With repentance comes a renewed sense of grace. When church discipline leads a person to acknowledge his transgression and seek the Lord’s pardon through Christ, the blood of Jesus applied to the conscience provides comfort and a sense of relief as guilt and shame are washed away (1 John 1:9). This experience of grace leads to gratitude and growth through the hard-learned lessons that come through the process of correction. Though discipline may be painful at the time, the disciplined offender should experience a sense of peace from the fact that the Lord intends the censures of the church to effect spiritual good and not harm. He intends discipline to be a means whereby believers may share in His holiness (Heb. 12:10).

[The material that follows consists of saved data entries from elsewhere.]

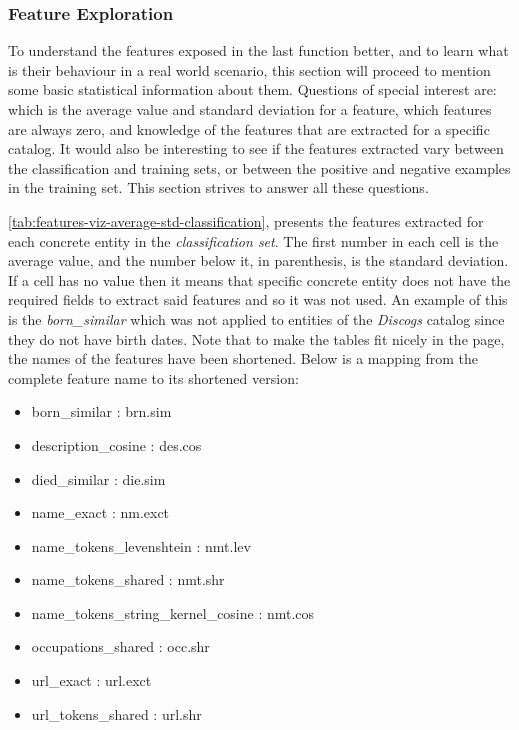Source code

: \documentclass[epsfig,a4paper,11pt,titlepage,twoside,openany]{book}
\begin{document}


\subsubsection{Feature Exploration}
\label{sec:feature-viz}

To understand the features exposed in the last function better, and to learn what is their behaviour in a real world scenario, this section will proceed to mention some basic statistical information about them. Questions of special interest are: which is the average value and standard deviation for a feature, which features are always zero, and knowledge of the features that are extracted for a specific catalog. It would also be interesting to see if the features extracted vary between the classification and training sets, or between the positive and negative examples in the training set. This section strives to answer all these questions.

\autoref{tab:features-viz-average-std-classification}, presents the features extracted for each concrete entity in the \textit{classification set}. The first number in each cell is the average value, and the number below it, in parenthesis, is the standard deviation. If a cell has no value then it means that specific concrete entity does not have the required fields to extract said features and so it was not used. An example of this is the \textit{born\_similar} which was not applied to entities of the \textit{Discogs} catalog since they do not have birth dates. Note that to make the tables fit nicely in the page, the names of the features have been shortened. Below is a mapping from the complete feature name to its shortened version:

\begin{itemize}
    \item born\_similar : brn.sim
    \item description\_cosine : des.cos
    \item died\_similar : die.sim
    \item name\_exact : nm.exct
    \item name\_tokens\_levenshtein : nmt.lev 
    \item name\_tokens\_shared : nmt.shr
    \item name\_tokens\_string\_kernel\_cosine : nmt.cos
    \item occupations\_shared : occ.shr
    \item url\_exact : url.exct
    \item url\_tokens\_shared : url.shr 
\end{itemize}
\end{document}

Finally, church discipline is an expression of the church’s faithfulness, and that should comfort us as well. While the work of discipline purges the sin that can affect the entire church and vindicates Christ’s honor and the profession of the gospel (WCF 30.3), the work of discipline is never easy. No faithful elder enjoys it. In my experience, godly elders weep and pray over the wayward and long to see their repentance rather than seeking to bar them from the Lord’s Table or to excommunicate them from the fellowship of the church. When the errant are defiant, however, those same godly elders must be faithful to Christ and their calling and do what is necessary for the good of the church and for the good of the offender’s soul.
If the church allows God’s covenant and its sacramental seals of baptism and the Lord’s Supper to be denigrated by “notorious and obstinate offenders,” then it may well bring on itself the Lord’s anger (WCF 30.3). Faithfulness to the Savior and the well-being of His body demands discipline. If a church will be faithful to maintain the purity of its fellowship, then believers should be encouraged that it will also likely strive to be faithful to the other aspects of biblical doctrine and practice.
While we don’t often use the words comfort and church discipline in the same sentence, we should. We would do well to remind ourselves and others of the consolation that comes from knowing, seeing, and experiencing God’s care for His people through the exercise of scriptural correction.